Riley remains resolved and enthused, and she doesn’t see me cry when she hops out of the car the first day and walks in the big doors, carrying all of her supplies in her arms. She doesn’t know I cry again when I see her standing outside in the afternoon, scanning the line of cars for the sight of me. “I just love her so much,” I keep saying to God, those words all I have for so many feelings at once.
And every day this week, when I ask her about her day, she says, “good, really good.” She tells me of gifts and so much grace. The first day, a letter from her favorite teacher; a teacher who moved, a teacher she used to stop to hug every day before school started, placed in her hands by her new homeroom teacher, and in the letter, an address so they can be pen pals. The second day; joy over taking electives, that she will learn about cooking, that she can have fun in PE. The third day, new friends, and old friends she sits by at lunch. Every afternoon, she pulls back the wrapping and shows me more of God’s glory, more of the small things He has multiplied to overflowing.

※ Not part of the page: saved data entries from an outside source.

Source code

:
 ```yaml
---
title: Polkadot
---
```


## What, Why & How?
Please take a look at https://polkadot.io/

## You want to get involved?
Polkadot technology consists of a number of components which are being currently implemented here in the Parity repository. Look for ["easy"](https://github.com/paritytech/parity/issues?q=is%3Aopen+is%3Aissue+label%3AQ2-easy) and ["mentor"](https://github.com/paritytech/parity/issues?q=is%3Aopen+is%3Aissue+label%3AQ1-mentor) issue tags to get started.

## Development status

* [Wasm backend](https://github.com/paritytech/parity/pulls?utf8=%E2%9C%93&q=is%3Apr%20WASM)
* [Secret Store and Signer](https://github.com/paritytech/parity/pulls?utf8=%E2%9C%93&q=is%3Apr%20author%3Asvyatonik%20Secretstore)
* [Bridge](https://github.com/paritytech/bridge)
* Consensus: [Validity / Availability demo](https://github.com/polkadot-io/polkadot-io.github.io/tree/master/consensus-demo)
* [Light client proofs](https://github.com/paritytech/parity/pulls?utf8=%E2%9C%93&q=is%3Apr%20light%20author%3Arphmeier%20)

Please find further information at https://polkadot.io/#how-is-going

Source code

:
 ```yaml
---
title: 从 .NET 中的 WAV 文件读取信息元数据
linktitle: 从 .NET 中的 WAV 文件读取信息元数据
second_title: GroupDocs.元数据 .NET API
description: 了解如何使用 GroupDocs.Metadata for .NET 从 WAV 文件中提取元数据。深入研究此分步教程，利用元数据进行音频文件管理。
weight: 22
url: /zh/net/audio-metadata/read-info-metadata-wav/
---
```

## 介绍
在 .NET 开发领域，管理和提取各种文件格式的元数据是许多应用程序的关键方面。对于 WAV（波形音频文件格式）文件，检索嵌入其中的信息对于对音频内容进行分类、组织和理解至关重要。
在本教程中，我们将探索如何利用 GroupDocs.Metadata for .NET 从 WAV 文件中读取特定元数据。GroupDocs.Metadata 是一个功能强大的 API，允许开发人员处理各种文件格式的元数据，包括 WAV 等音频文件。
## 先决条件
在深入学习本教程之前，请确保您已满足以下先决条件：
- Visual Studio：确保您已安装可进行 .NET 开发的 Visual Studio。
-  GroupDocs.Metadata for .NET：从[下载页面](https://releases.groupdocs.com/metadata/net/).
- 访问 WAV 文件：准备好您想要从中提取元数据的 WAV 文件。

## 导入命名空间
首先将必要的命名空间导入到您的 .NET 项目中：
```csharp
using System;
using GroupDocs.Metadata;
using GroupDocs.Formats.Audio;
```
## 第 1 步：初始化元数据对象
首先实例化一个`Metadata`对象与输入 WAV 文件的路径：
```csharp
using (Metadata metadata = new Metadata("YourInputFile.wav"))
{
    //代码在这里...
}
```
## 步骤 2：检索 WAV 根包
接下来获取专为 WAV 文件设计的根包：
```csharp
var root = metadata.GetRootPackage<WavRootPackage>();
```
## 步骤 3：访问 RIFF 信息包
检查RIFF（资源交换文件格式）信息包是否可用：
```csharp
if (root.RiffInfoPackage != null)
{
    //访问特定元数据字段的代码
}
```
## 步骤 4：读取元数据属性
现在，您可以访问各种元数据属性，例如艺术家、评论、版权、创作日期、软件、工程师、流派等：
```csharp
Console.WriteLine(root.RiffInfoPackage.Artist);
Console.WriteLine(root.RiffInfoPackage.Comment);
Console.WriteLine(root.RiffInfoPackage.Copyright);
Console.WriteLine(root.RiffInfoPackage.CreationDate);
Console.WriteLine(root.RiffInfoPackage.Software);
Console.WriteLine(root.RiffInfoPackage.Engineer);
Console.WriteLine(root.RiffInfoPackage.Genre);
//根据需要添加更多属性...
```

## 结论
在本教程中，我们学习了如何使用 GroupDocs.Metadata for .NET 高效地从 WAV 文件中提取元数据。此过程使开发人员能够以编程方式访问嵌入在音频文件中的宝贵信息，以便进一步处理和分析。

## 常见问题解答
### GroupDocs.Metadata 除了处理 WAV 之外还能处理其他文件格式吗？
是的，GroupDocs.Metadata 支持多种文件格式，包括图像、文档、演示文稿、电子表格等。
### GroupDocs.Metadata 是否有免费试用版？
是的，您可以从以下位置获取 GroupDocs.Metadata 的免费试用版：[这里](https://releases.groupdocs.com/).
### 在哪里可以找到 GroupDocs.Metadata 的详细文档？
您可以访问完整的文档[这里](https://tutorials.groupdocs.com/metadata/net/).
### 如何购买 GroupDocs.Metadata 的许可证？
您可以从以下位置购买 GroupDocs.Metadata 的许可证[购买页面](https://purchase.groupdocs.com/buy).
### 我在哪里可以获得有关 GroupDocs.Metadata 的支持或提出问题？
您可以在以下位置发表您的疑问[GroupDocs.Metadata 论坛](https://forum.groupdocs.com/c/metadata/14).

And still, the week leaves me bruised and aching, physically, emotionally. Life feels like too much, the responsibilities too great. Beyond all the standard entry paperwork, I work on diabetic care plans, send emails to teachers about epilepsy, try to help Adam communicate beyond complaint. I remember all the emotional battles I fought through these years—the last of elementary, the first of middle—and I pray for my children. I clean and fold and polish, make meal plans and schedules, keep lists. I try not to let all the urgent details keep me from tending to the important things—love, relationships, kingdom now. And some days, I feel like I fail miserably at patience, at hugging enough, at stopping to listen. I feel too small for this life and the living. Truly, I am not enough.
And then, in those moments I reserve just for Him, because without Him I cannot, He touches my eyes, trying again, trying always, to help me see.
Out of a tiny seed grows a mighty tree, a kingdom tree (Luke 13:18,19), and the birds of the air perch in it’s branches. And that same seed is the smallest kernel of faith, faith enough to speak a mountain right into the sea, faith enough for me, even me, to do the impossible (Matthew 17:20).
It is the smallest things surrendered that He multiplies with all the wealth of holy power, so that they become more than we ask or imagine (Ephesians 3:20).
And once upon a time, His feet walked the dusty streets of this weary land, and He said, “Go to the lake and throw out your line,” and the disciples, with no money to pay the temple tax, opened the mouth of the first fish they caught and withdrew a coin (Matthew 17:27). And for a moment, they knew Him as everything they ever needed.
And when I’m seeing small with my tired and weary eyes, He reminds me that nothing completely surrendered is ever too little.
To me, it may look like just a dime, stuck in the nose of a pink fish. But when she surrenders all she has, she has given more than all the others.
And when I surrender all I have, offering it happily, quickly, just there—placing it in His hands—it will be more than enough for all my impossible. Because His grace is sufficient for me, and His power will make it so (2 Corinthians 12:9).